Big Data Analytics in Marketing

Digital consumers are connected all the time, through their smartphones, tablets, game consoles, and practically all applications, services, and channels accessible through these devices. While moving between devices and channels, they are creating more points of contact with customers in different media, online, offline, owners, third parties, corporate networks, social networks, seats based on seats and furniture. For sellers, this information presents a great opportunity to get better to its consumers. Retailers also have adopted advanced analyses, to provide personalized recommendations to their online consumers such as searching for operations. Telecommunications providers use large data techniques to reduce customer consumption. Retail banks use ample data analysis for fraud prevention.

As the number of customer channels increases, marketers need to ensure that they provide tailored experiences across all channels. All these efforts help provide a highly personalized experience while maximizing the return on your marketing investment. In the long run, marketers can feed these new real-time insights back to the company to influence product development and pricing.

Changes of Big Data to Big Marketing outcomes, several big data applications have shown great potential for improving marketing effectiveness in the field of customer management. The following examples illustrate various applications.

1) Next best action to engage customers

Next Best Action (NBA) Marketing is a customer-centric marketing method that takes into account all potential offers for each customer in real-time and then determines the best offer. The next best action proposal depends on the interests and needs of the customer, as well as the business goals, policies, and regulations of the marketing organization. This is in stark contrast to traditional marketing methods - first create an offer for a product or service, then try to find interested and qualified potential customers.

2) Personalization of online shopping

Nearly 20 years ago, the retail industry changed fundamentally with the advent of online retailers: They used the Internet to expand their market reach while reducing inventory, personnel, and operating costs. Today, it continues to promote shopping by collecting and processing a large amount of data that is characterized by quantity, variety, speed, and complexity, transforming shopping into a personalized experience. Online retailers use powerful big data systems to collect information about user preferences, user browsing and buying behavior, product attributes, geographic shopping locations, inventory levels, active promotions and activities, and any other information that can be digitally captured.
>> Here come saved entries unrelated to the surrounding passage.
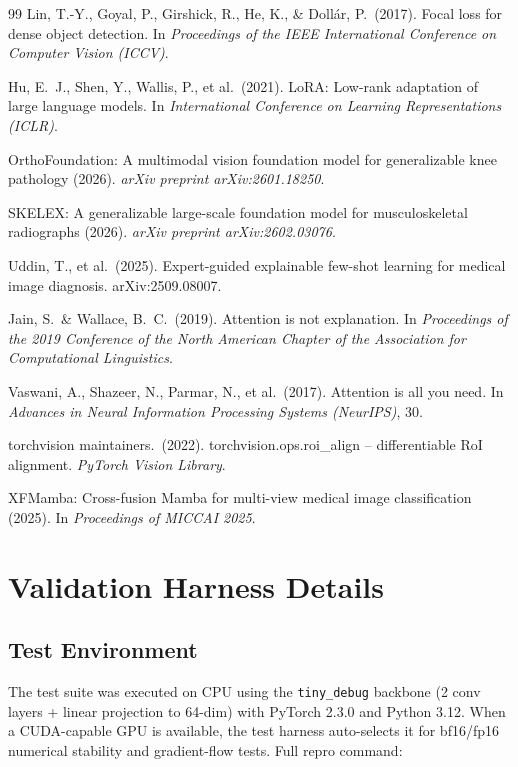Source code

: \documentclass{article}
\begin{document}
{\begin{thebibliography}{99}
  Lin, T.-Y., Goyal, P., Girshick, R., He, K., \& Dollár, P.\ (2017).
  Focal loss for dense object detection.
  In {\it Proceedings of the IEEE International Conference on Computer Vision (ICCV)}.

  Hu, E.\ J., Shen, Y., Wallis, P., et al.\ (2021).
  LoRA: Low-rank adaptation of large language models.
  In {\it International Conference on Learning Representations (ICLR)}.

  OrthoFoundation: A multimodal vision foundation model for generalizable knee pathology (2026).
  {\it arXiv preprint arXiv:2601.18250}.

  SKELEX: A generalizable large-scale foundation model for musculoskeletal radiographs (2026).
  {\it arXiv preprint arXiv:2602.03076}.

  Uddin, T., et al.\ (2025).
  Expert-guided explainable few-shot learning for medical image diagnosis.
  arXiv:2509.08007.

  Jain, S.\ \& Wallace, B.\ C.\ (2019).
  Attention is not explanation.
  In {\it Proceedings of the 2019 Conference of the North American Chapter of the Association for Computational Linguistics}.

  Vaswani, A., Shazeer, N., Parmar, N., et al.\ (2017).
  Attention is all you need.
  In {\it Advances in Neural Information Processing Systems (NeurIPS)}, 30.

  torchvision maintainers.\ (2022).
  torchvision.ops.roi\_align -- differentiable RoI alignment.
  {\it PyTorch Vision Library}.

  XFMamba: Cross-fusion Mamba for multi-view medical image classification (2025).
  In {\it Proceedings of MICCAI 2025}.

\end{thebibliography}
}

\appendix
\section{Validation Harness Details}

\subsection{Test Environment}
The test suite was executed on CPU using the \texttt{tiny\_debug} backbone (2 conv layers + linear projection to 64-dim) with PyTorch 2.3.0 and Python 3.12. When a CUDA-capable GPU is available, the test harness auto-selects it for bf16/fp16 numerical stability and gradient-flow tests. Full repro command:
\end{document}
3) Monetizing big data in targeting dynamic advertisement

Data monetization creates opportunities for organizations with important volumes of data to take advantage of information without exploiting or implementing and creating new sources of income. As shown in Figure 3, different forces are converted to create mature conditions for data monetization. The volume and wealth of data are now uniquely accessible to mobile device providers, both in the form of transactions, queries, text messages or tweets, GPS positions, or live video sources, offer a real gold mine of ideas and applications. And even if mobile phones have become the main device through which consumers get their information, these same devices have begun to provide new types of information, including extremely accurate information, in real-time, geolocation information.

4) Machine-to-machine (M2M) analytics acts to improve the product life- cycle management

There was tremendous progress in the sensor technology that enters machines, cars, mobile devices, public service grids, and business networks. This led to the generation of data from Machine to machine (M2M) at an unprecedented speed and in real-time. Companies can use the data emitted by the sensors of a wide variety of applications to analyze and improve the efficiency of production processes, predict device failures, and identify timely times to get new products for the customer. Data can also provide information about product development, customer service, and sales equipment that use information, for example improving product features, increase income and reduce costs.